As the reader will doubtlessly know, the player with the white pieces makes the first move in a chess game. This gives her the initiative; it has also been shown statistically that white wins slightly more often than black. This first-move advantage therefore means that white can more easily go for the jugular. Any lesser ambition would be an offence to the game.

Commissioner Vestager is definitely playing to win. Moreover, the Commission does possess the first-move advantage, being able to initiate state aid investigations almost at will, and keeping its cards close to its chest as regards the timeline of their conclusion. The element of surprise is key in every “battle”, be it legal or otherwise. As many practitioners know, you might not hear from DG COMP for a long time and suddenly it’s…doomsday.

The Competition Commissioner, now Commission Vice-President as well, also wishes to send a strong political message. These cases are not just about competition between undertakings. They are also about inter-State tax competition, which needs to be fair. If the way to make it so necessitates the employment of the Union’s hard law apparatus, so be it.

Many of Commissioner Vestager’s relevant statements are telling. When adopting the negative decision against Belgium in 2016, she stressed that the state aid investigations can address distortions of competition, but that “to root out unfair tax competition in the EU, we need an effective combination of both legislative action and enforcement of state aid rules.” Furthermore, when announcing the negative decision against Amazon and Luxembourg, she emphasized that the “ultimate goal should of course be that all companies, big or small, pay their fair share of tax where their profits are earned,” but that the “enforcement of EU State aid rules alone cannot achieve this.”

Winning cases and sending a message is great. Sometimes, however, like in chess, you need to sacrifice a piece in order to create a mating attack. In fact, Mikhail Tal was most famous for his brilliant piece sacrifices that frequently led to spectacular checkmates.

A sound sacrifice, however, is one that gives the player some sort of compensation. Might we then view the McDonald’s state aid case as such a move? In September 2018, the Commission concluded that the non-taxation of certain McDonald’s profits in Luxembourg had not led to illegal State aid, as it was in line with national tax laws and the Luxembourg-United States Double Taxation Treaty. The reason underpinning the effective “double non-taxation” which had taken place in that case was a mismatch between Luxembourg and US tax laws, and not any special treatment by Luxembourg.

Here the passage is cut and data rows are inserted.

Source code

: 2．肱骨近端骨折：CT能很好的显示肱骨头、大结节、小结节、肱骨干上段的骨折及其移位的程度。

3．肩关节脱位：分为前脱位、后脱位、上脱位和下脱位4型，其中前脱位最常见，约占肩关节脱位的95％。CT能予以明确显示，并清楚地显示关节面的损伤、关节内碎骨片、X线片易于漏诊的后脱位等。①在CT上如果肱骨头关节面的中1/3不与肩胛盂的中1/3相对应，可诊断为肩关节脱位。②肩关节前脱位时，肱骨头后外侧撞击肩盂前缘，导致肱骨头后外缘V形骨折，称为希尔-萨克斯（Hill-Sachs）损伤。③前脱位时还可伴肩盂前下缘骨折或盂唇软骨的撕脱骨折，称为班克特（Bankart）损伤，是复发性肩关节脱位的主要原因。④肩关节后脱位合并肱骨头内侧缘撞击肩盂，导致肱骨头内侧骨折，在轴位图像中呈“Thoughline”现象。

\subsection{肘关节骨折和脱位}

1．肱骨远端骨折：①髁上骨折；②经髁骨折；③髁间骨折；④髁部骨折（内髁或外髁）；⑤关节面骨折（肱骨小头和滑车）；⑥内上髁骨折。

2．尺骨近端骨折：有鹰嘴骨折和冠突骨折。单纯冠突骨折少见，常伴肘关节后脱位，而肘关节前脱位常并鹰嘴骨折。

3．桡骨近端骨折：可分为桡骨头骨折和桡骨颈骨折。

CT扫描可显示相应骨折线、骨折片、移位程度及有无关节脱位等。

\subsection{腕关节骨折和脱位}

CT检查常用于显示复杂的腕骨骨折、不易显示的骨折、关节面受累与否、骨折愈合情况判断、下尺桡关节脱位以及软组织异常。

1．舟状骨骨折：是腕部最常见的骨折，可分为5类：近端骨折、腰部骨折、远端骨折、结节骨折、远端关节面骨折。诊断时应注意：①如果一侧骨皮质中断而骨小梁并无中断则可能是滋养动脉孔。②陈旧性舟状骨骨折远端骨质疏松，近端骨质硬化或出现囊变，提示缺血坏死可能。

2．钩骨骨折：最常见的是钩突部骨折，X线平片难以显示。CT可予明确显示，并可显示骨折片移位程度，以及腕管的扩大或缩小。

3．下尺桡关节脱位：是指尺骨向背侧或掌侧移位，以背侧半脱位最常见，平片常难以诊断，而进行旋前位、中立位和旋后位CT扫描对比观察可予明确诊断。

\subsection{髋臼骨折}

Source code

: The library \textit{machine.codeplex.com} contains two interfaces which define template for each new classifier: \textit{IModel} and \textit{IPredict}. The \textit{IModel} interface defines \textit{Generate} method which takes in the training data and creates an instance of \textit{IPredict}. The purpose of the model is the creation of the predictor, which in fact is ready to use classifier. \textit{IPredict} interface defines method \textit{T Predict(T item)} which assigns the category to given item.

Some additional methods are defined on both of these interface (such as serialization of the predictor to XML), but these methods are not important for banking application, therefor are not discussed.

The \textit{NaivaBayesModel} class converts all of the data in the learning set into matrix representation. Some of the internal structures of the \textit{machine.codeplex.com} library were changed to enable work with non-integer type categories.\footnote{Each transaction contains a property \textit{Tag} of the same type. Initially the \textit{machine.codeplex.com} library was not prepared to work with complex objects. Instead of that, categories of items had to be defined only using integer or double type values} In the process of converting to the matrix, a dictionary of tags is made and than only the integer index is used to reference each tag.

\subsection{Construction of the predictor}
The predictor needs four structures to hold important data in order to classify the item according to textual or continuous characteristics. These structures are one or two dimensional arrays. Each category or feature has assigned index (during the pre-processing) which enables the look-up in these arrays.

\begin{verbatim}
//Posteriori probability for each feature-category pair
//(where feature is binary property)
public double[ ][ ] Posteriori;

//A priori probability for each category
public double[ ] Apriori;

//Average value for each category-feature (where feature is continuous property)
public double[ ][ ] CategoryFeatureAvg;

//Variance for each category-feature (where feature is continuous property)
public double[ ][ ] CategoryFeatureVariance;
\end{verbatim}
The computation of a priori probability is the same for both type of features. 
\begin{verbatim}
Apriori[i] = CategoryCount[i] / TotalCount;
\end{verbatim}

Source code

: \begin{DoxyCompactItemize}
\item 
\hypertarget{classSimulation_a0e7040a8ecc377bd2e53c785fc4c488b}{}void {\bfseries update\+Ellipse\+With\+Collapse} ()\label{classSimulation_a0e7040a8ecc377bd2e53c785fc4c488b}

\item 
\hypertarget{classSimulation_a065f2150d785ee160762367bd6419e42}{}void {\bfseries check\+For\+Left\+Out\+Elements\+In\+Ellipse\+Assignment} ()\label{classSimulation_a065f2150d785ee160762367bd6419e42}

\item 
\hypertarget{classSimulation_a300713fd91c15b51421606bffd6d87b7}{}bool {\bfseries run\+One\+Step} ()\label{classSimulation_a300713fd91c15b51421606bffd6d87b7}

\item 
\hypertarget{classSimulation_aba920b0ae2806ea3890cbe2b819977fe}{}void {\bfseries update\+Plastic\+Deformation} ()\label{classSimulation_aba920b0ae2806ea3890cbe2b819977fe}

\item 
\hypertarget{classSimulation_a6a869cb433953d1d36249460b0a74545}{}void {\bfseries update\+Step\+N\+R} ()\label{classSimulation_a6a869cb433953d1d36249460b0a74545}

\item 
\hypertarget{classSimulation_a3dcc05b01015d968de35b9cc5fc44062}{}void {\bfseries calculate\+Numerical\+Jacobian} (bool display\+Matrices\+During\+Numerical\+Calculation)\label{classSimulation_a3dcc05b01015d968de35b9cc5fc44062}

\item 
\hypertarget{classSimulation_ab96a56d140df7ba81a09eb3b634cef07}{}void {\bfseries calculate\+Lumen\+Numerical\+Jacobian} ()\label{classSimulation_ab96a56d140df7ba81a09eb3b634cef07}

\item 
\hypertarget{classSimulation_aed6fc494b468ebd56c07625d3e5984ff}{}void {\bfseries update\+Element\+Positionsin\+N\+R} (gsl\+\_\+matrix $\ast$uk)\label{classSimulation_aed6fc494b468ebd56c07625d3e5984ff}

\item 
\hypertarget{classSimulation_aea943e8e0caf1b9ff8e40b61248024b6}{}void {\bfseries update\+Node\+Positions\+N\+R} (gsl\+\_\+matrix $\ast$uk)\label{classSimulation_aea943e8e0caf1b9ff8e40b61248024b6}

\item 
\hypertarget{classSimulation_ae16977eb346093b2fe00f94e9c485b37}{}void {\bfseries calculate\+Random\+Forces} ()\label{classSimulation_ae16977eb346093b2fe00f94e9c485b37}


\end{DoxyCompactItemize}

McDonald’s is the “one that got away”, being the only recent fiscal aid case so far where a finding of no aid has been recorded. Luxembourg, however, did not get away. A tactical piece sacrifice (closing the case) was followed by more important positional compensation for the Commission: Luxembourg, despite winning the case, agreed to close the loopholes that had allowed for double non-taxation. Commissioner Vestager in her relevant statement when closing the McDonald’s case had “very much welcomed” the fact that the Luxembourg Government was taking legislative steps to address the issue and to avoid such situations in the future. As a matter of fact, Luxembourg quickly adjusted its rules. It thus seems that a decision must have been made in Brussels that a sacrificed white … knight would not be missed if it helped the Commission edge towards victory. Does the latter, however, need to play flawlessly in order to win?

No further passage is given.